═══ Material for this exercise

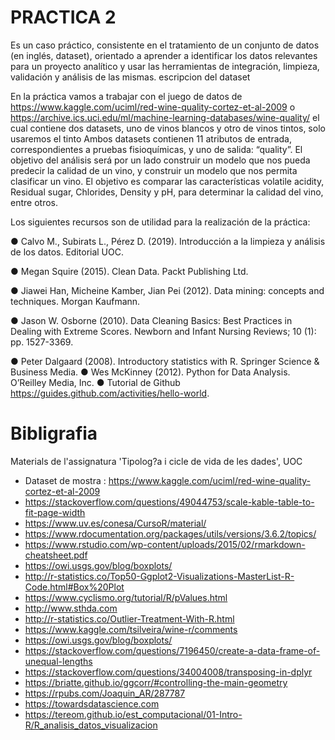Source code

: 
# PRACTICA 2

Es un caso práctico, consistente en el tratamiento de un conjunto de datos (en inglés, dataset), orientado a aprender a identificar los datos relevantes para un proyecto analítico y usar las herramientas de integración, limpieza, validación y análisis de las mismas.
escripcion del dataset

En la práctica vamos a trabajar con el juego de datos de https://www.kaggle.com/uciml/red-wine-quality-cortez-et-al-2009 o https://archive.ics.uci.edu/ml/machine-learning-databases/wine-quality/ el cual contiene dos datasets, uno de vinos blancos y otro de vinos tintos, solo usaremos el tinto
Ambos datasets contienen 11 atributos de entrada, correspondientes a pruebas fisioquímicas, y uno de salida: “quality”.
El objetivo del análisis será por un lado construir un modelo que nos pueda predecir la calidad de un vino,
y construir un modelo que nos permita clasificar un vino.
El objetivo es comparar las características volatile acidity, Residual sugar, Chlorides, Density y pH, para
determinar la calidad del vino, entre otros.

Los siguientes recursos son de utilidad para la realización de la práctica:

● Calvo M., Subirats L., Pérez D. (2019). Introducción a la limpieza y análisis de los datos.
Editorial UOC.

● Megan Squire (2015). Clean Data. Packt Publishing Ltd.

● Jiawei Han, Micheine Kamber, Jian Pei (2012). Data mining: concepts and techniques.
Morgan Kaufmann.

● Jason W. Osborne (2010). Data Cleaning Basics: Best Practices in Dealing with Extreme
Scores. Newborn and Infant Nursing Reviews; 10 (1): pp. 1527-3369.

● Peter Dalgaard (2008). Introductory statistics with R. Springer Science & Business Media.
● Wes McKinney (2012). Python for Data Analysis. O’Reilley Media, Inc.
● Tutorial de Github https://guides.github.com/activities/hello-world.

# Bibligrafia

Materials de l'assignatura 'Tipolog?a i cicle de vida de les dades', UOC
- Dataset de mostra : https://www.kaggle.com/uciml/red-wine-quality-cortez-et-al-2009
- https://stackoverflow.com/questions/49044753/scale-kable-table-to-fit-page-width
- https://www.uv.es/conesa/CursoR/material/
- https://www.rdocumentation.org/packages/utils/versions/3.6.2/topics/
- https://www.rstudio.com/wp-content/uploads/2015/02/rmarkdown-cheatsheet.pdf
- https://owi.usgs.gov/blog/boxplots/
- http://r-statistics.co/Top50-Ggplot2-Visualizations-MasterList-R-Code.html#Box%20Plot
- https://www.cyclismo.org/tutorial/R/pValues.html
- http://www.sthda.com
- http://r-statistics.co/Outlier-Treatment-With-R.html
- https://www.kaggle.com/tsilveira/wine-r/comments
- https://owi.usgs.gov/blog/boxplots/
- https://stackoverflow.com/questions/7196450/create-a-data-frame-of-unequal-lengths
- https://stackoverflow.com/questions/34004008/transposing-in-dplyr
- https://briatte.github.io/ggcorr/#controlling-the-main-geometry
- https://rpubs.com/Joaquin_AR/287787
- https://towardsdatascience.com
- https://tereom.github.io/est_computacional/01-Intro-R/R_analisis_datos_visualizacion



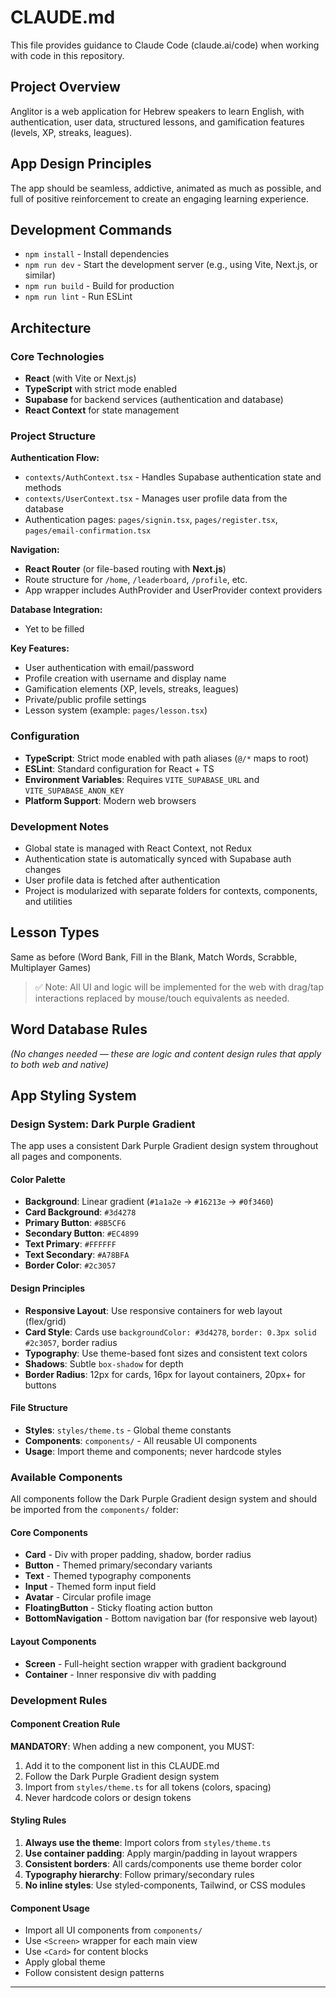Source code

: # CLAUDE.md

This file provides guidance to Claude Code (claude.ai/code) when working with code in this repository.

## Project Overview

Anglitor is a web application for Hebrew speakers to learn English, with authentication, user data, structured lessons, and gamification features (levels, XP, streaks, leagues).

## App Design Principles

The app should be seamless, addictive, animated as much as possible, and full of positive reinforcement to create an engaging learning experience.

## Development Commands

- `npm install` - Install dependencies
- `npm run dev` - Start the development server (e.g., using Vite, Next.js, or similar)
- `npm run build` - Build for production
- `npm run lint` - Run ESLint

## Architecture

### Core Technologies

- **React** (with Vite or Next.js)
- **TypeScript** with strict mode enabled
- **Supabase** for backend services (authentication and database)
- **React Context** for state management

### Project Structure

**Authentication Flow:**

- `contexts/AuthContext.tsx` - Handles Supabase authentication state and methods
- `contexts/UserContext.tsx` - Manages user profile data from the database
- Authentication pages: `pages/signin.tsx`, `pages/register.tsx`, `pages/email-confirmation.tsx`

**Navigation:**

- **React Router** (or file-based routing with **Next.js**)
- Route structure for `/home`, `/leaderboard`, `/profile`, etc.
- App wrapper includes AuthProvider and UserProvider context providers

**Database Integration:**

- Yet to be filled

**Key Features:**

- User authentication with email/password
- Profile creation with username and display name
- Gamification elements (XP, levels, streaks, leagues)
- Private/public profile settings
- Lesson system (example: `pages/lesson.tsx`)

### Configuration

- **TypeScript**: Strict mode enabled with path aliases (`@/*` maps to root)
- **ESLint**: Standard configuration for React + TS
- **Environment Variables**: Requires `VITE_SUPABASE_URL` and `VITE_SUPABASE_ANON_KEY`
- **Platform Support**: Modern web browsers

### Development Notes

- Global state is managed with React Context, not Redux
- Authentication state is automatically synced with Supabase auth changes
- User profile data is fetched after authentication
- Project is modularized with separate folders for contexts, components, and utilities

## Lesson Types

Same as before (Word Bank, Fill in the Blank, Match Words, Scrabble, Multiplayer Games)

> ✅ Note: All UI and logic will be implemented for the web with drag/tap interactions replaced by mouse/touch equivalents as needed.

## Word Database Rules

_(No changes needed — these are logic and content design rules that apply to both web and native)_

## App Styling System

### Design System: Dark Purple Gradient

The app uses a consistent Dark Purple Gradient design system throughout all pages and components.

#### Color Palette

- **Background**: Linear gradient (`#1a1a2e` → `#16213e` → `#0f3460`)
- **Card Background**: `#3d4278`
- **Primary Button**: `#8B5CF6`
- **Secondary Button**: `#EC4899`
- **Text Primary**: `#FFFFFF`
- **Text Secondary**: `#A78BFA`
- **Border Color**: `#2c3057`

#### Design Principles

- **Responsive Layout**: Use responsive containers for web layout (flex/grid)
- **Card Style**: Cards use `backgroundColor: #3d4278`, `border: 0.3px solid #2c3057`, border radius
- **Typography**: Use theme-based font sizes and consistent text colors
- **Shadows**: Subtle `box-shadow` for depth
- **Border Radius**: 12px for cards, 16px for layout containers, 20px+ for buttons

#### File Structure

- **Styles**: `styles/theme.ts` - Global theme constants
- **Components**: `components/` - All reusable UI components
- **Usage**: Import theme and components; never hardcode styles

### Available Components

All components follow the Dark Purple Gradient design system and should be imported from the `components/` folder:

#### Core Components

- **Card** - Div with proper padding, shadow, border radius
- **Button** - Themed primary/secondary variants
- **Text** - Themed typography components
- **Input** - Themed form input field
- **Avatar** - Circular profile image
- **FloatingButton** - Sticky floating action button
- **BottomNavigation** - Bottom navigation bar (for responsive web layout)

#### Layout Components

- **Screen** - Full-height section wrapper with gradient background
- **Container** - Inner responsive div with padding

### Development Rules

#### Component Creation Rule

**MANDATORY**: When adding a new component, you MUST:

1. Add it to the component list in this CLAUDE.md
2. Follow the Dark Purple Gradient design system
3. Import from `styles/theme.ts` for all tokens (colors, spacing)
4. Never hardcode colors or design tokens

#### Styling Rules

1. **Always use the theme**: Import colors from `styles/theme.ts`
2. **Use container padding**: Apply margin/padding in layout wrappers
3. **Consistent borders**: All cards/components use theme border color
4. **Typography hierarchy**: Follow primary/secondary rules
5. **No inline styles**: Use styled-components, Tailwind, or CSS modules

#### Component Usage

- Import all UI components from `components/`
- Use `<Screen>` wrapper for each main view
- Use `<Card>` for content blocks
- Apply global theme
- Follow consistent design patterns

---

══════

Provide the number of lines in the entries that include "enabled", and no other text.

2